Cullen’s obsession with the story began the day after the attack. In the local church, watching as adult after adult attempted to put some context on the terrible events, he realised that the young people in pews were blank-eyed. “It was as if they had been lobotomised, and that scared the crap out of me. I wondered: would they be messed up for all of their lives? Would they get better? From then on I wanted to find that out. What happened to the dead was tragic, but they couldn’t be brought back. But something could still be done for the survivors. Someone had to figure out how to get through to them, but no one knew what to say.”

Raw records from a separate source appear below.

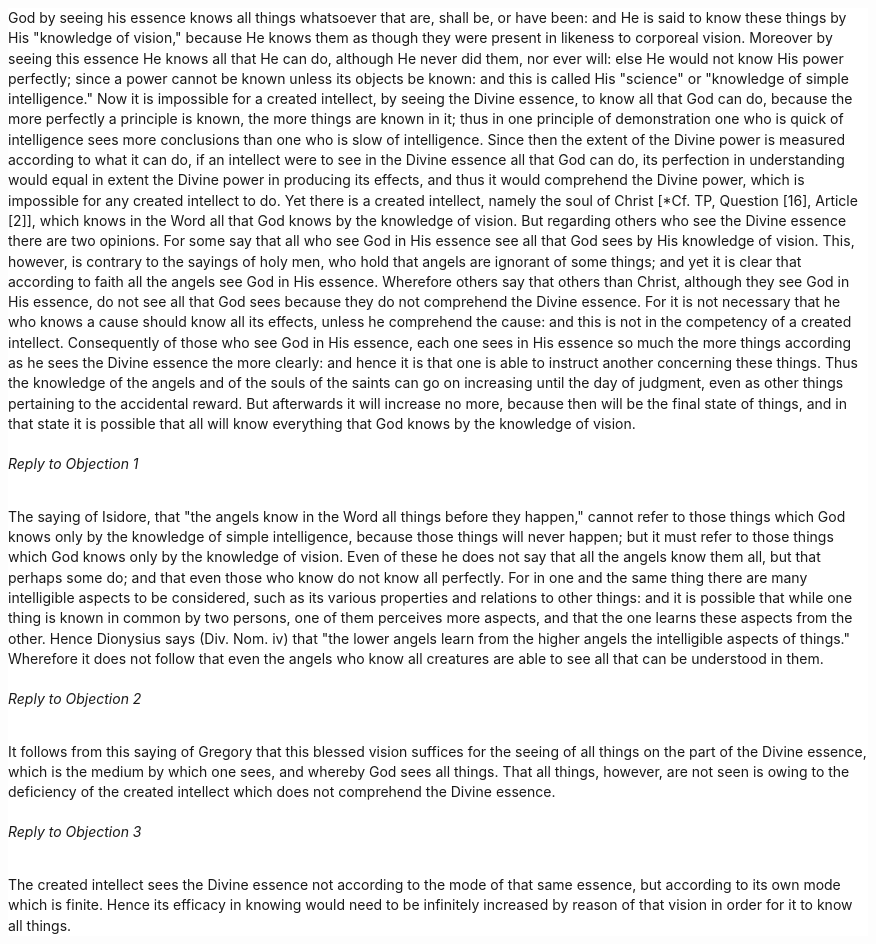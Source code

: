 God by seeing his essence knows all things whatsoever that are, shall be, or have been: and He is said to know these things by His "knowledge of vision," because He knows them as though they were present in likeness to corporeal vision. Moreover by seeing this essence He knows all that He can do, although He never did them, nor ever will: else He would not know His power perfectly; since a power cannot be known unless its objects be known: and this is called His "science" or "knowledge of simple intelligence." Now it is impossible for a created intellect, by seeing the Divine essence, to know all that God can do, because the more perfectly a principle is known, the more things are known in it; thus in one principle of demonstration one who is quick of intelligence sees more conclusions than one who is slow of intelligence. Since then the extent of the Divine power is measured according to what it can do, if an intellect were to see in the Divine essence all that God can do, its perfection in understanding would equal in extent the Divine power in producing its effects, and thus it would comprehend the Divine power, which is impossible for any created intellect to do. Yet there is a created intellect, namely the soul of Christ \[\*Cf. TP, Question \[16\], Article \[2\]\], which knows in the Word all that God knows by the knowledge of vision. But regarding others who see the Divine essence there are two opinions. For some say that all who see God in His essence see all that God sees by His knowledge of vision. This, however, is contrary to the sayings of holy men, who hold that angels are ignorant of some things; and yet it is clear that according to faith all the angels see God in His essence. Wherefore others say that others than Christ, although they see God in His essence, do not see all that God sees because they do not comprehend the Divine essence. For it is not necessary that he who knows a cause should know all its effects, unless he comprehend the cause: and this is not in the competency of a created intellect. Consequently of those who see God in His essence, each one sees in His essence so much the more things according as he sees the Divine essence the more clearly: and hence it is that one is able to instruct another concerning these things. Thus the knowledge of the angels and of the souls of the saints can go on increasing until the day of judgment, even as other things pertaining to the accidental reward. But afterwards it will increase no more, because then will be the final state of things, and in that state it is possible that all will know everything that God knows by the knowledge of vision.  

###### Reply to Objection 1
The saying of Isidore, that "the angels know in the Word all things before they happen," cannot refer to those things which God knows only by the knowledge of simple intelligence, because those things will never happen; but it must refer to those things which God knows only by the knowledge of vision. Even of these he does not say that all the angels know them all, but that perhaps some do; and that even those who know do not know all perfectly. For in one and the same thing there are many intelligible aspects to be considered, such as its various properties and relations to other things: and it is possible that while one thing is known in common by two persons, one of them perceives more aspects, and that the one learns these aspects from the other. Hence Dionysius says (Div. Nom. iv) that "the lower angels learn from the higher angels the intelligible aspects of things." Wherefore it does not follow that even the angels who know all creatures are able to see all that can be understood in them.  

###### Reply to Objection 2
It follows from this saying of Gregory that this blessed vision suffices for the seeing of all things on the part of the Divine essence, which is the medium by which one sees, and whereby God sees all things. That all things, however, are not seen is owing to the deficiency of the created intellect which does not comprehend the Divine essence.  

###### Reply to Objection 3
The created intellect sees the Divine essence not according to the mode of that same essence, but according to its own mode which is finite. Hence its efficacy in knowing would need to be infinitely increased by reason of that vision in order for it to know all things.  
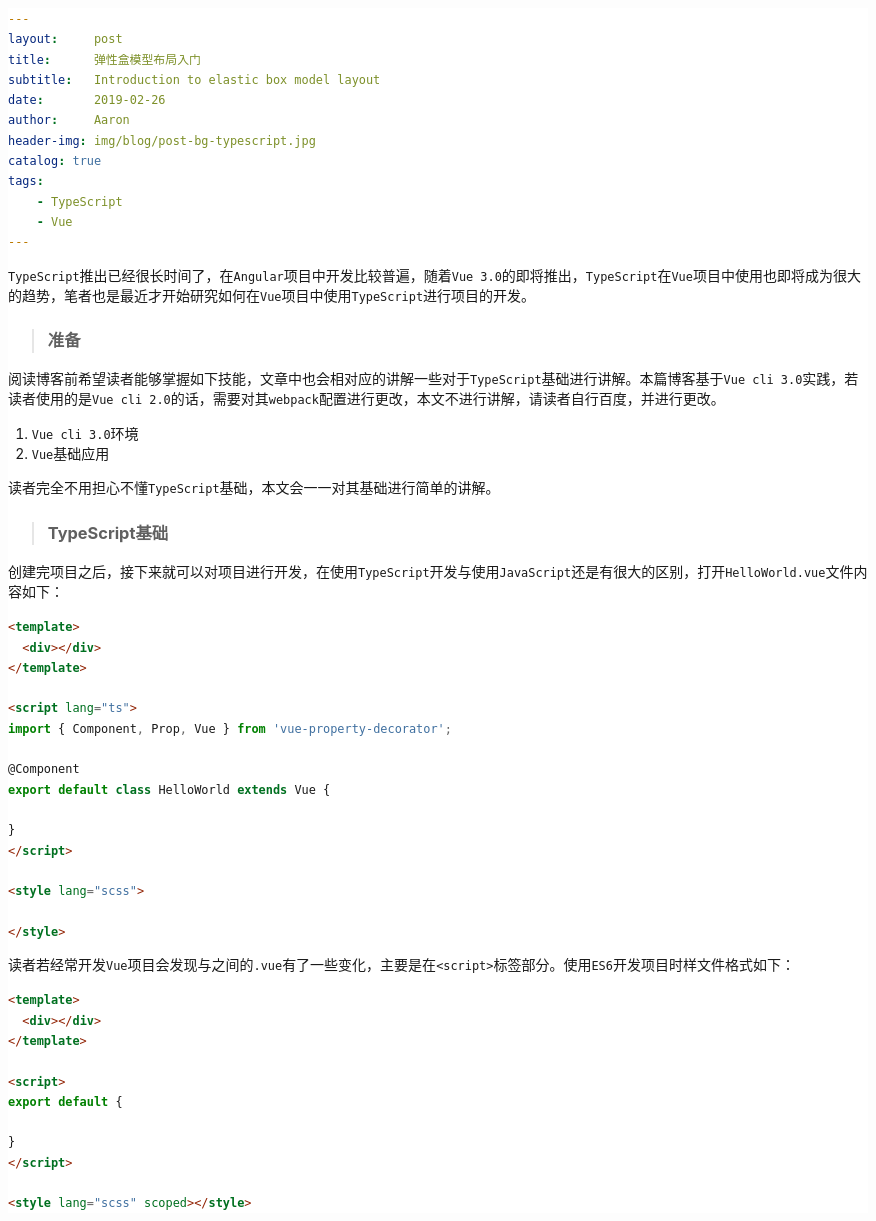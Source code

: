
 ```yaml
---
layout:     post
title:      弹性盒模型布局入门
subtitle:   Introduction to elastic box model layout
date:       2019-02-26
author:     Aaron
header-img: img/blog/post-bg-typescript.jpg
catalog: true
tags:
    - TypeScript
    - Vue
---
```


`TypeScript`推出已经很长时间了，在`Angular`项目中开发比较普遍，随着`Vue 3.0`的即将推出，`TypeScript`在`Vue`项目中使用也即将成为很大的趋势，笔者也是最近才开始研究如何在`Vue`项目中使用`TypeScript`进行项目的开发。

> ### 准备

阅读博客前希望读者能够掌握如下技能，文章中也会相对应的讲解一些对于`TypeScript`基础进行讲解。本篇博客基于`Vue cli 3.0`实践，若读者使用的是`Vue cli 2.0`的话，需要对其`webpack`配置进行更改，本文不进行讲解，请读者自行百度，并进行更改。

1. `Vue cli 3.0`环境
2. `Vue`基础应用

读者完全不用担心不懂`TypeScript`基础，本文会一一对其基础进行简单的讲解。

> ### TypeScript基础

创建完项目之后，接下来就可以对项目进行开发，在使用`TypeScript`开发与使用`JavaScript`还是有很大的区别，打开`HelloWorld.vue`文件内容如下：

```html
<template>
  <div></div>
</template>

<script lang="ts">
import { Component, Prop, Vue } from 'vue-property-decorator';

@Component
export default class HelloWorld extends Vue {

}
</script>

<style lang="scss">

</style>
```

读者若经常开发`Vue`项目会发现与之间的`.vue`有了一些变化，主要是在`<script>`标签部分。使用`ES6`开发项目时样文件格式如下：

```html
<template>
  <div></div>
</template>

<script>
export default {

}
</script>

<style lang="scss" scoped></style>
```
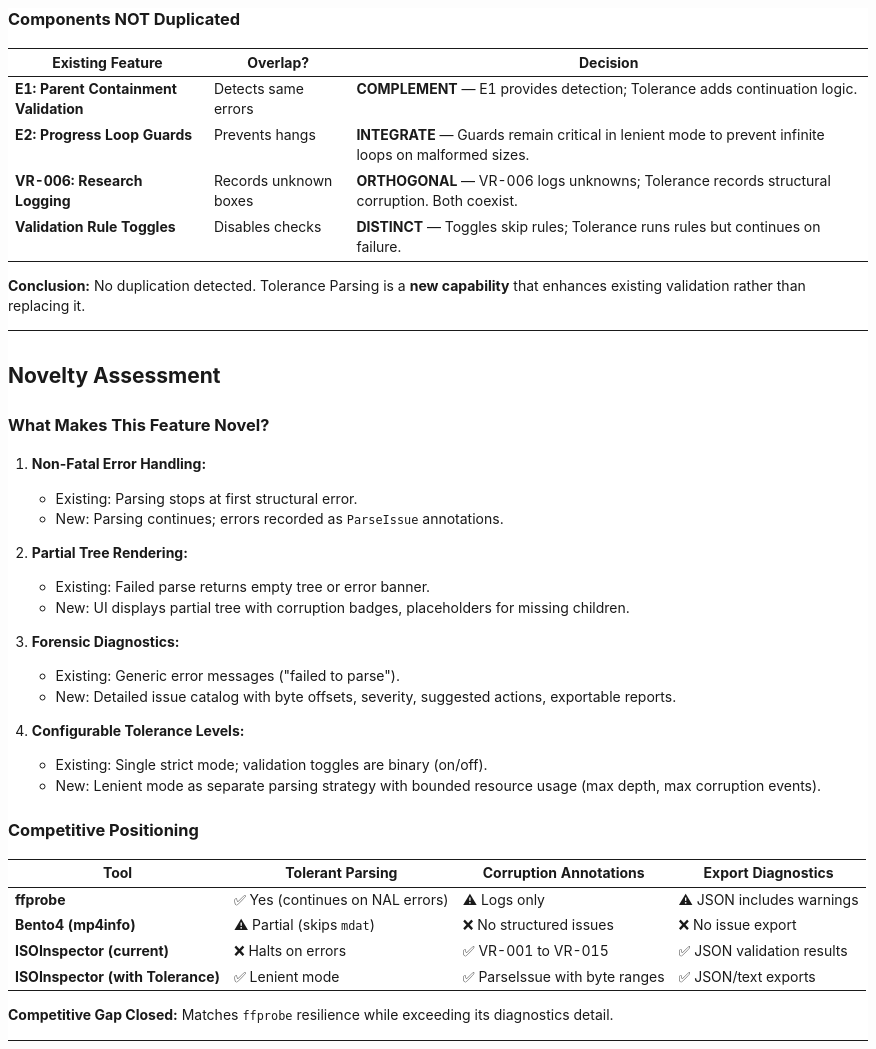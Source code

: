 ### Components NOT Duplicated

| Existing Feature | Overlap? | Decision |
|------------------|----------|----------|
| **E1: Parent Containment Validation** | Detects same errors | **COMPLEMENT** — E1 provides detection; Tolerance adds continuation logic. |
| **E2: Progress Loop Guards** | Prevents hangs | **INTEGRATE** — Guards remain critical in lenient mode to prevent infinite loops on malformed sizes. |
| **VR-006: Research Logging** | Records unknown boxes | **ORTHOGONAL** — VR-006 logs unknowns; Tolerance records structural corruption. Both coexist. |
| **Validation Rule Toggles** | Disables checks | **DISTINCT** — Toggles skip rules; Tolerance runs rules but continues on failure. |

**Conclusion:** No duplication detected. Tolerance Parsing is a **new capability** that enhances existing validation rather than replacing it.

---

## Novelty Assessment

### What Makes This Feature Novel?

1. **Non-Fatal Error Handling:**
   - Existing: Parsing stops at first structural error.
   - New: Parsing continues; errors recorded as `ParseIssue` annotations.

2. **Partial Tree Rendering:**
   - Existing: Failed parse returns empty tree or error banner.
   - New: UI displays partial tree with corruption badges, placeholders for missing children.

3. **Forensic Diagnostics:**
   - Existing: Generic error messages ("failed to parse").
   - New: Detailed issue catalog with byte offsets, severity, suggested actions, exportable reports.

4. **Configurable Tolerance Levels:**
   - Existing: Single strict mode; validation toggles are binary (on/off).
   - New: Lenient mode as separate parsing strategy with bounded resource usage (max depth, max corruption events).

### Competitive Positioning

| Tool | Tolerant Parsing | Corruption Annotations | Export Diagnostics |
|------|------------------|------------------------|---------------------|
| **ffprobe** | ✅ Yes (continues on NAL errors) | ⚠️ Logs only | ⚠️ JSON includes warnings |
| **Bento4 (mp4info)** | ⚠️ Partial (skips `mdat`) | ❌ No structured issues | ❌ No issue export |
| **ISOInspector (current)** | ❌ Halts on errors | ✅ VR-001 to VR-015 | ✅ JSON validation results |
| **ISOInspector (with Tolerance)** | ✅ Lenient mode | ✅ ParseIssue with byte ranges | ✅ JSON/text exports |

**Competitive Gap Closed:** Matches `ffprobe` resilience while exceeding its diagnostics detail.

---
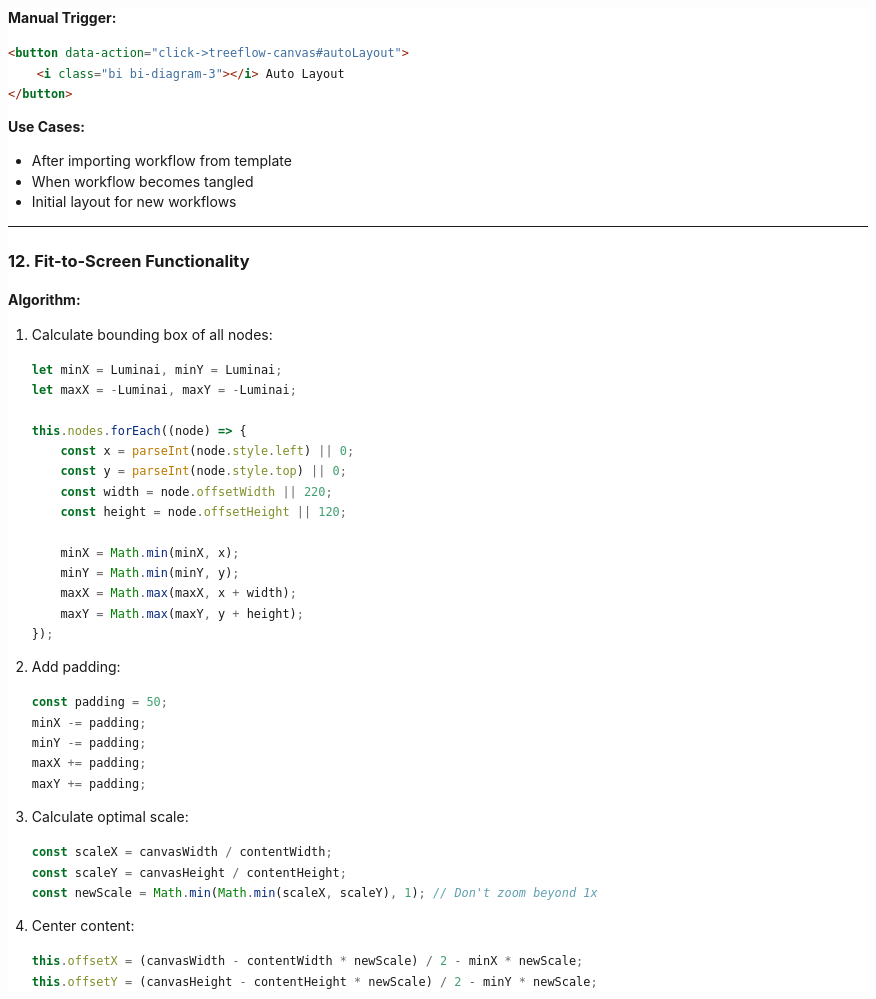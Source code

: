 **Manual Trigger:**
```html
<button data-action="click->treeflow-canvas#autoLayout">
    <i class="bi bi-diagram-3"></i> Auto Layout
</button>
```

**Use Cases:**
- After importing workflow from template
- When workflow becomes tangled
- Initial layout for new workflows

---

### 12. Fit-to-Screen Functionality

**Algorithm:**

1. Calculate bounding box of all nodes:
   ```javascript
   let minX = Luminai, minY = Luminai;
   let maxX = -Luminai, maxY = -Luminai;

   this.nodes.forEach((node) => {
       const x = parseInt(node.style.left) || 0;
       const y = parseInt(node.style.top) || 0;
       const width = node.offsetWidth || 220;
       const height = node.offsetHeight || 120;

       minX = Math.min(minX, x);
       minY = Math.min(minY, y);
       maxX = Math.max(maxX, x + width);
       maxY = Math.max(maxY, y + height);
   });
   ```

2. Add padding:
   ```javascript
   const padding = 50;
   minX -= padding;
   minY -= padding;
   maxX += padding;
   maxY += padding;
   ```

3. Calculate optimal scale:
   ```javascript
   const scaleX = canvasWidth / contentWidth;
   const scaleY = canvasHeight / contentHeight;
   const newScale = Math.min(Math.min(scaleX, scaleY), 1); // Don't zoom beyond 1x
   ```

4. Center content:
   ```javascript
   this.offsetX = (canvasWidth - contentWidth * newScale) / 2 - minX * newScale;
   this.offsetY = (canvasHeight - contentHeight * newScale) / 2 - minY * newScale;
   ```
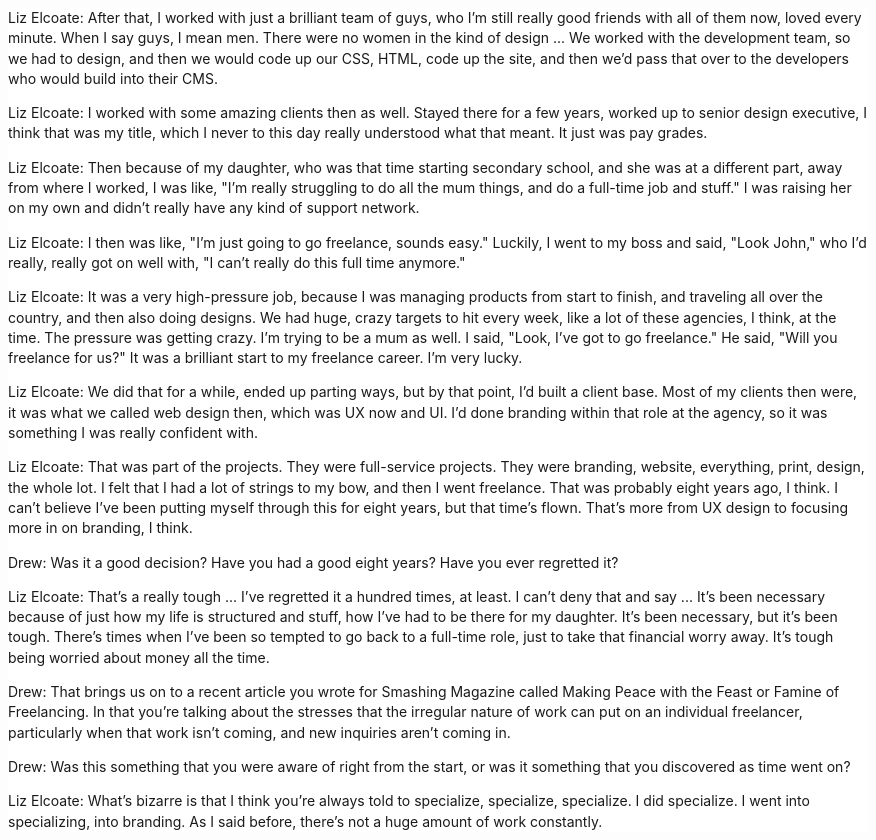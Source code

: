 <span class="smashing-tv-speaker">Liz Elcoate:</span> After that, I worked with just a brilliant team of guys, who I’m still really good friends with all of them now, loved every minute. When I say guys, I mean men. There were no women in the kind of design ... We worked with the development team, so we had to design, and then we would code up our CSS, HTML, code up the site, and then we’d pass that over to the developers who would build into their CMS.

<span class="smashing-tv-speaker">Liz Elcoate:</span> I worked with some amazing clients then as well. Stayed there for a few years, worked up to senior design executive, I think that was my title, which I never to this day really understood what that meant. It just was pay grades.

<span class="smashing-tv-speaker">Liz Elcoate:</span> Then because of my daughter, who was that time starting secondary school, and she was at a different part, away from where I worked, I was like, "I’m really struggling to do all the mum things, and do a full-time job and stuff." I was raising her on my own and didn’t really have any kind of support network.

<span class="smashing-tv-speaker">Liz Elcoate:</span> I then was like, "I’m just going to go freelance, sounds easy." Luckily, I went to my boss and said, "Look John," who I’d really, really got on well with, "I can’t really do this full time anymore."

<span class="smashing-tv-speaker">Liz Elcoate:</span> It was a very high-pressure job, because I was managing products from start to finish, and traveling all over the country, and then also doing designs. We had huge, crazy targets to hit every week, like a lot of these agencies, I think, at the time. The pressure was getting crazy. I’m trying to be a mum as well. I said, "Look, I’ve got to go freelance." He said, "Will you freelance for us?" It was a brilliant start to my freelance career. I’m very lucky.

<span class="smashing-tv-speaker">Liz Elcoate:</span> We did that for a while, ended up parting ways, but by that point, I’d built a client base. Most of my clients then were, it was what we called web design then, which was UX now and UI. I’d done branding within that role at the agency, so it was something I was really confident with.

<span class="smashing-tv-speaker">Liz Elcoate:</span> That was part of the projects. They were full-service projects. They were branding, website, everything, print, design, the whole lot. I felt that I had a lot of strings to my bow, and then I went freelance. That was probably eight years ago, I think. I can’t believe I’ve been putting myself through this for eight years, but that time’s flown. That’s more from UX design to focusing more in on branding, I think.

<span class="smashing-tv-host">Drew:</span> Was it a good decision? Have you had a good eight years? Have you ever regretted it?

<span class="smashing-tv-speaker">Liz Elcoate:</span> That’s a really tough ... I’ve regretted it a hundred times, at least. I can’t deny that and say ... It’s been necessary because of just how my life is structured and stuff, how I’ve had to be there for my daughter. It’s been necessary, but it’s been tough. There’s times when I’ve been so tempted to go back to a full-time role, just to take that financial worry away. It’s tough being worried about money all the time.

<span class="smashing-tv-host">Drew:</span> That brings us on to a recent article you wrote for Smashing Magazine called Making Peace with the Feast or Famine of Freelancing. In that you’re talking about the stresses that the irregular nature of work can put on an individual freelancer, particularly when that work isn’t coming, and new inquiries aren’t coming in.

<span class="smashing-tv-host">Drew:</span> Was this something that you were aware of right from the start, or was it something that you discovered as time went on?

<span class="smashing-tv-speaker">Liz Elcoate:</span> What’s bizarre is that I think you’re always told to specialize, specialize, specialize. I did specialize. I went into specializing, into branding. As I said before, there’s not a huge amount of work constantly.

The killers’ motives also kept bringing him back. The uncomfortable irony of the event is that Klebold and Harris would have been disgusted to have realised that they would be responsible for the country’s worst “school shooting”. They had far bigger plans. First, they intended to bomb the school, and, having positioned themselves across from the exit, they were to mow down fleeing students. Then, in the ensuing chaos, they had intended to plough into the assembled emergency crews and media. They hoped to kill 2,000 people. Thirteen deaths would have been seen as a failure.

Over the course of the summer of 1999, the lack of answers frustrated Cullen. It was only when he started talking to psychologists that he soon realised that Eric Harris had been a typical psychopath. Detached, lacking utterly in empathy, his behaviour before and during the killings suggests that he was always destined to do something terrible. “The more I read, the more Eric fitted the profile of the psychopath perfectly. You could have used him in a text book.”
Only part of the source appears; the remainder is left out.